All are Catholic-rooted or Conservative-leaning.

The portal obtained and published on January 31 a list from an exchange of correspondence between the ministry and one of its outposts. In that, the ministry appears to ask for information about any contact with or funding for a list of organisations.

The apparently black-listed bodies include the Roman Catholic charity Caritas Polska, the pro-life legal think-tank Ordo Iuris, independent television station TV Republika, Conservative weeklies Do Rzeczy, Sieci, Fronda and Tygodnik Solidarność as well as a large number of Catholic and Conservative civil society groups.

The ministry’s circular, which has been sent to bodies funded by the ministry, recommends that all grants issued previously to these organisations and media should be “investigated for any legal or financial impropriety” and that no new grants or joint activities be given or undertaken.

The apparent move follows the culture minister Bartłomiej Sienkiewicz’s controversial decisions involving the changing of public media management and putting those organisations into “liquidation”. That was seemingly to bypass the need to produce the required legislation proposing such reforms.

Scores of journalists supportive of the previous government and Conservative causes have been removed from their public-media posts.

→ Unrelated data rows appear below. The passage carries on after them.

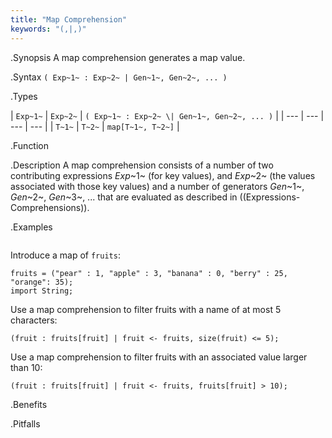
 ```yaml
---
title: "Map Comprehension"
keywords: "(,|,)"
---
```


.Synopsis
A map comprehension generates a map value.

.Syntax
`( Exp~1~ : Exp~2~ | Gen~1~, Gen~2~, ... )`

.Types


| `Exp~1~` | `Exp~2~` | `( Exp~1~ : Exp~2~ \| Gen~1~, Gen~2~, ... )`  |
| --- | --- | --- | --- |
| `T~1~`   | `T~2~`   | `map[T~1~, T~2~]`                               |


.Function

.Description
A map comprehension consists of a number of two contributing expressions _Exp_~1~ (for key values), 
and _Exp_~2~ (the values associated with those key values) and a number of
generators _Gen_~1~, _Gen_~2~, _Gen_~3~, ... that are evaluated as described in ((Expressions-Comprehensions)).

.Examples
```rascal-shell
```
Introduce a map of `fruits`:
```rascal-shell,continue
fruits = ("pear" : 1, "apple" : 3, "banana" : 0, "berry" : 25, "orange": 35);
import String;
```
Use a map comprehension to filter fruits with a name of at most 5 characters:
```rascal-shell,continue
(fruit : fruits[fruit] | fruit <- fruits, size(fruit) <= 5);
```
Use a map comprehension to filter fruits with an associated value larger than 10:
```rascal-shell,continue
(fruit : fruits[fruit] | fruit <- fruits, fruits[fruit] > 10);
```

.Benefits

.Pitfalls

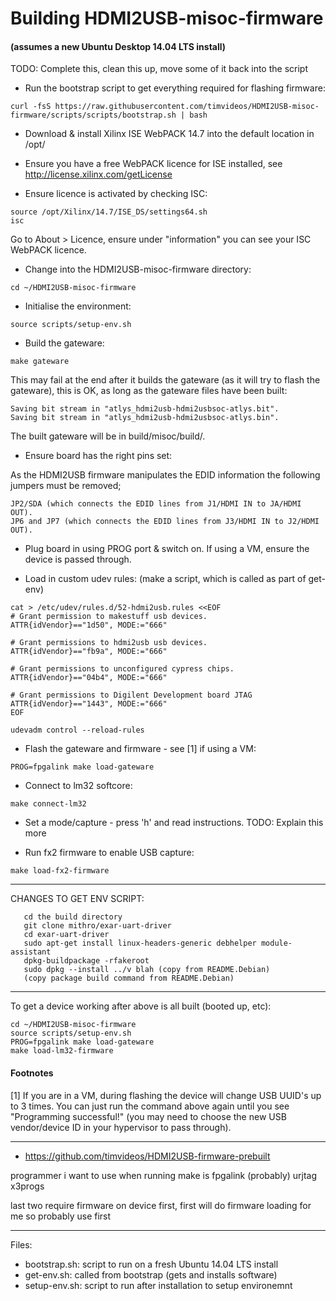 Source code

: # Building HDMI2USB-misoc-firmware
#### (assumes a new Ubuntu Desktop 14.04 LTS install)

TODO: Complete this, clean this up, move some of it back into the script

  * Run the bootstrap script to get everything required for flashing firmware:
  ```
  curl -fsS https://raw.githubusercontent.com/timvideos/HDMI2USB-misoc-firmware/scripts/scripts/bootstrap.sh | bash
  ```
  
  * Download & install Xilinx ISE WebPACK 14.7 into the default location in /opt/
  
  * Ensure you have a free WebPACK licence for ISE installed, see http://license.xilinx.com/getLicense
  
  * Ensure licence is activated by checking ISC:
  ```
  source /opt/Xilinx/14.7/ISE_DS/settings64.sh 
  isc
  ```
  Go to About > Licence, ensure under "information" you can see your ISC WebPACK licence.  
  
  * Change into the HDMI2USB-misoc-firmware directory:
  ```
  cd ~/HDMI2USB-misoc-firmware
  ```
  
  * Initialise the environment:
  ```
  source scripts/setup-env.sh
  ```  
 
  * Build the gateware:
  ```
  make gateware
  ```

  This may fail at the end after it builds the gateware (as it will try to flash the gateware), this is OK, as long as the gateware files have been built:
  
  ```
  Saving bit stream in "atlys_hdmi2usb-hdmi2usbsoc-atlys.bit".
  Saving bit stream in "atlys_hdmi2usb-hdmi2usbsoc-atlys.bin".
  ```

   The built gateware will be in build/misoc/build/.

  * Ensure board has the right pins set:
  
  As the HDMI2USB firmware manipulates the EDID information the following jumpers must be removed;

  ```
  JP2/SDA (which connects the EDID lines from J1/HDMI IN to JA/HDMI OUT).
  JP6 and JP7 (which connects the EDID lines from J3/HDMI IN to J2/HDMI OUT).
  ```
 
  * Plug board in using PROG port & switch on.  If using a VM, ensure the device is passed through.
  
  * Load in custom udev rules:
  (make a script, which is called as part of get-env)

```  
cat > /etc/udev/rules.d/52-hdmi2usb.rules <<EOF
# Grant permission to makestuff usb devices.
ATTR{idVendor}=="1d50", MODE:="666"

# Grant permissions to hdmi2usb usb devices.
ATTR{idVendor}=="fb9a", MODE:="666"

# Grant permissions to unconfigured cypress chips.
ATTR{idVendor}=="04b4", MODE:="666"

# Grant permissions to Digilent Development board JTAG
ATTR{idVendor}=="1443", MODE:="666"
EOF

udevadm control --reload-rules
```  
  * Flash the gateware and firmware - see [1] if using a VM:
  
  ```
  PROG=fpgalink make load-gateware
  ```
  
  * Connect to lm32 softcore:
  ```
  make connect-lm32
  ```
  
  * Set a mode/capture - press 'h' and read instructions. TODO: Explain this more

  * Run fx2 firmware to enable USB capture:
  ```
  make load-fx2-firmware
  ```
  
---

CHANGES TO GET ENV SCRIPT:

```
   cd the build directory
   git clone mithro/exar-uart-driver 
   cd exar-uart-driver
   sudo apt-get install linux-headers-generic debhelper module-assistant
   dpkg-buildpackage -rfakeroot
   sudo dpkg --install ../v blah (copy from README.Debian)
   (copy package build command from README.Debian)
```

---

To get a device working after above is all built (booted up, etc):
```
cd ~/HDMI2USB-misoc-firmware
source scripts/setup-env.sh
PROG=fpgalink make load-gateware
make load-lm32-firmware
```

#### Footnotes
  
  [1] If you are in a VM, during flashing the device will change USB UUID's up to 3 times.  You can just run the command above again until you see "Programming successful!" (you may need to choose the new USB vendor/device ID in your hypervisor to pass through).
  
---  

  * https://github.com/timvideos/HDMI2USB-firmware-prebuilt
  
  programmer i want to use when running make is
  fpgalink (probably)
  urjtag
  x3progs
  
  last two require firmware on device first, first will do firmware loading for me
  so probably use first
  
---

Files:

  * bootstrap.sh: script to run on a fresh Ubuntu 14.04 LTS install
  * get-env.sh: called from bootstrap (gets and installs software)
  * setup-env.sh: script to run after installation to setup environemnt 

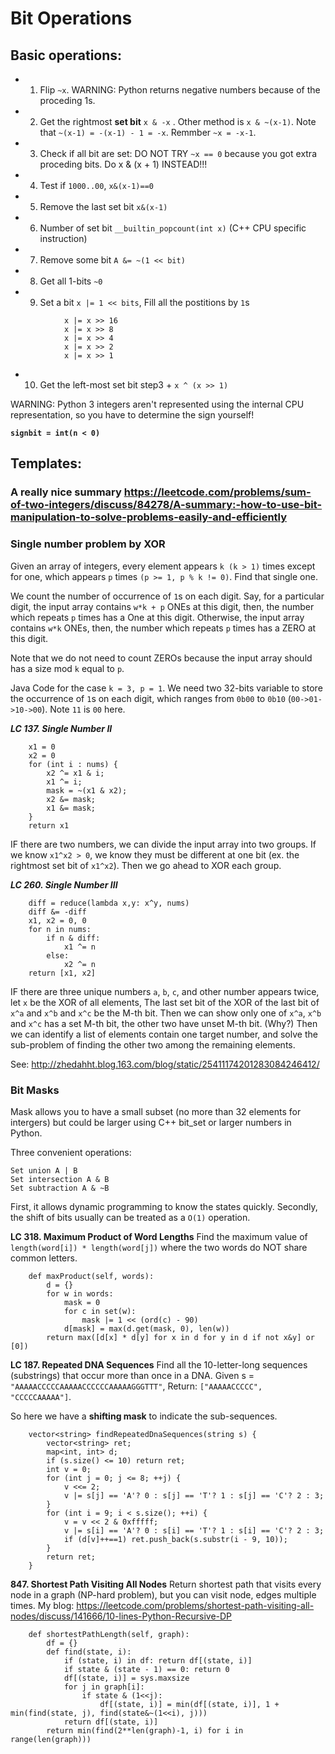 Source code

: # Bit Operations

## Basic operations:
* 1. Flip `~x`. WARNING: Python returns negative numbers because of the proceding 1s.

* 2. Get the rightmost **set bit** `x & -x` . Other method is `x & ~(x-1)`. Note that `~(x-1) = -(x-1) - 1 = -x`. Remmber `~x = -x-1`. 


* 3. Check if all bit are set:
DO NOT TRY `~x == 0` because you got extra proceding bits.
Do x & (x + 1) INSTEAD!!!

* 4. Test if `1000..00`, `x&(x-1)==0`

* 5. Remove the last set bit `x&(x-1)`

* 6. Number of set bit `__builtin_popcount(int x)` (C++ CPU specific instruction)

* 7. Remove some bit `A &= ~(1 << bit)`

* 8. Get all 1-bits `~0`

* 9. Set a bit `x |= 1 << bits`, Fill all the postitions by `1`s
```
            x |= x >> 16
            x |= x >> 8
            x |= x >> 4
            x |= x >> 2
            x |= x >> 1
```
* 10. Get the left-most set bit step3 + `x ^ (x >> 1)`

WARNING: Python 3 integers aren't represented using the internal CPU representation, so you have to determine the sign yourself!

**`signbit = int(n < 0)`**

## Templates:

### A really nice summary <https://leetcode.com/problems/sum-of-two-integers/discuss/84278/A-summary:-how-to-use-bit-manipulation-to-solve-problems-easily-and-efficiently>

### Single number problem by XOR
Given an array of integers, every element appears `k (k > 1)` times except for one, which appears `p` times `(p >= 1, p % k != 0)`. Find that single one.

We count the number of occurrence of `1`s on each digit. Say, for a particular digit, the input array contains `w*k + p` ONEs at this digit, then, the number which repeats `p` times has a One at this digit. Otherwise, the input array contains `w*k` ONEs, then, the number which repeats `p` times has a ZERO at this digit.

Note that we do not need to count ZEROs because the input array should has a size mod `k` equal to `p`.

Java Code for the case `k = 3, p = 1`. We need two 32-bits variable to store the occurrence of `1`s on each digit, which ranges from `0b00` to `0b10` (`00->01->10->00`). Note `11` is `00` here.

***LC 137. Single Number II***

```
    x1 = 0
    x2 = 0
    for (int i : nums) {
        x2 ^= x1 & i;
        x1 ^= i;
        mask = ~(x1 & x2);
        x2 &= mask;
        x1 &= mask;
    }
    return x1
```

IF there are two numbers, we can divide the input array into two groups. If we know `x1^x2 > 0`, we know they must be different at one bit (ex. the rightmost set bit of `x1^x2`). Then we go ahead to XOR each group.

***LC 260. Single Number III***

```
    diff = reduce(lambda x,y: x^y, nums)
    diff &= -diff
    x1, x2 = 0, 0
    for n in nums:
        if n & diff:
            x1 ^= n
        else:
            x2 ^= n
    return [x1, x2]
```

IF there are three unique numbers `a`, `b`, `c`, and other number appears twice, let `x` be the XOR of all elements, 
The last set bit of the XOR of the last bit of `x^a` and `x^b` and `x^c` be the M-th bit.
Then we can show only one of `x^a`, `x^b` and `x^c` has a set M-th bit, the other two have unset M-th bit. (Why?)
Then we can identify a list of elements contain one target number, 
and solve the sub-problem of finding the other two among the remaining elements.

See:
http://zhedahht.blog.163.com/blog/static/25411174201283084246412/

### Bit Masks
Mask allows you to have a small subset (no more than 32 elements for intergers) but could be larger using C++ bit_set or larger numbers in Python.

Three convenient operations:
```
Set union A | B
Set intersection A & B
Set subtraction A & ~B
```
First, it allows dynamic programming to know the states quickly. Secondly, the shift of bits usually can be treated as a `O(1)` operation.

**LC 318. Maximum Product of Word Lengths** Find the maximum value of `length(word[i]) * length(word[j])` where the two words do NOT share common letters.
```
    def maxProduct(self, words):
        d = {}
        for w in words:
            mask = 0
            for c in set(w):
                mask |= 1 << (ord(c) - 90)
            d[mask] = max(d.get(mask, 0), len(w))
        return max([d[x] * d[y] for x in d for y in d if not x&y] or [0])
```
**LC 187. Repeated DNA Sequences** Find all the 10-letter-long sequences (substrings) that occur more than once in a DNA.
Given s = `"AAAAACCCCCAAAAACCCCCCAAAAAGGGTTT"`,
Return: `["AAAAACCCCC", "CCCCCAAAAA"]`.

So here we have a **shifting mask** to indicate the sub-sequences.
```
    vector<string> findRepeatedDnaSequences(string s) {
        vector<string> ret;
        map<int, int> d;
        if (s.size() <= 10) return ret;
        int v = 0;
        for (int j = 0; j <= 8; ++j) {
            v <<= 2;
            v |= s[j] == 'A'? 0 : s[j] == 'T'? 1 : s[j] == 'C'? 2 : 3;
        }
        for (int i = 9; i < s.size(); ++i) {
            v = v << 2 & 0xfffff;
            v |= s[i] == 'A'? 0 : s[i] == 'T'? 1 : s[i] == 'C'? 2 : 3;
            if (d[v]++==1) ret.push_back(s.substr(i - 9, 10));
        }
        return ret;
    }
```

**847. Shortest Path Visiting All Nodes** Return shortest path that visits every node in a graph (NP-hard problem), but you can visit node, edges multiple times.
My blog:
<https://leetcode.com/problems/shortest-path-visiting-all-nodes/discuss/141666/10-lines-Python-Recursive-DP>
```
    def shortestPathLength(self, graph):
        df = {}
        def find(state, i):
            if (state, i) in df: return df[(state, i)]
            if state & (state - 1) == 0: return 0
            df[(state, i)] = sys.maxsize
            for j in graph[i]:
                if state & (1<<j):
                    df[(state, i)] = min(df[(state, i)], 1 + min(find(state, j), find(state&~(1<<i), j)))
            return df[(state, i)]
        return min(find(2**len(graph)-1, i) for i in range(len(graph)))
```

Most of the material they worked on has been “de-published” from the web pages of both TVP and Polish radio stations.

Former justice minister in the previous Conservative (PiS) government Marcin Warchoł has slammed the culture ministry’s list and actions.

He called it “a scandal and an attack on civil society” as well as an attempt by the incumbent Tusk Government “to remove from the public space institutions which do not agree with his politics and which project alternative messages”.

Conservative commentator Rafał Ziemkiewicz told portal DoRzeczy.pl that he was “proud” of seeing its weekly print version blacklisted.

He added he would have been more upset had the weekly been sponsored under minister Sienkiewicz’s stewardship. He did object to the Government “trying to imply that there is something corrupt about civil society organisation”.

Ziemkiewicz also said that the Government was attempting to suggest that there was “something corrupt” about civil-society organisations and media benefiting from publicly funded grants.

Asked why he thought institutions such as Caritas were being blacklisted, Ziemkiewicz said it was a signal that the Catholic Church was now regarded as an “enemy” by the Government. He said it was likely to be attacked whenever it competed for funding with charitable and ideological initiatives that supported the agenda of the “cultural revolution”, such as the promotion of LGBT+ rights.

“Anything that comes from Conservative circles is to be condemned and combated,” concluded Ziemkiewicz.

Sources close to the Government claim it has every right to audit public expenditure and to stop funding organisations holding what it alleges are “extreme” views.

They added that the previous government discriminated against many neutral civil-society groups, choosing instead to give money to those who supported the Conservative “cause”.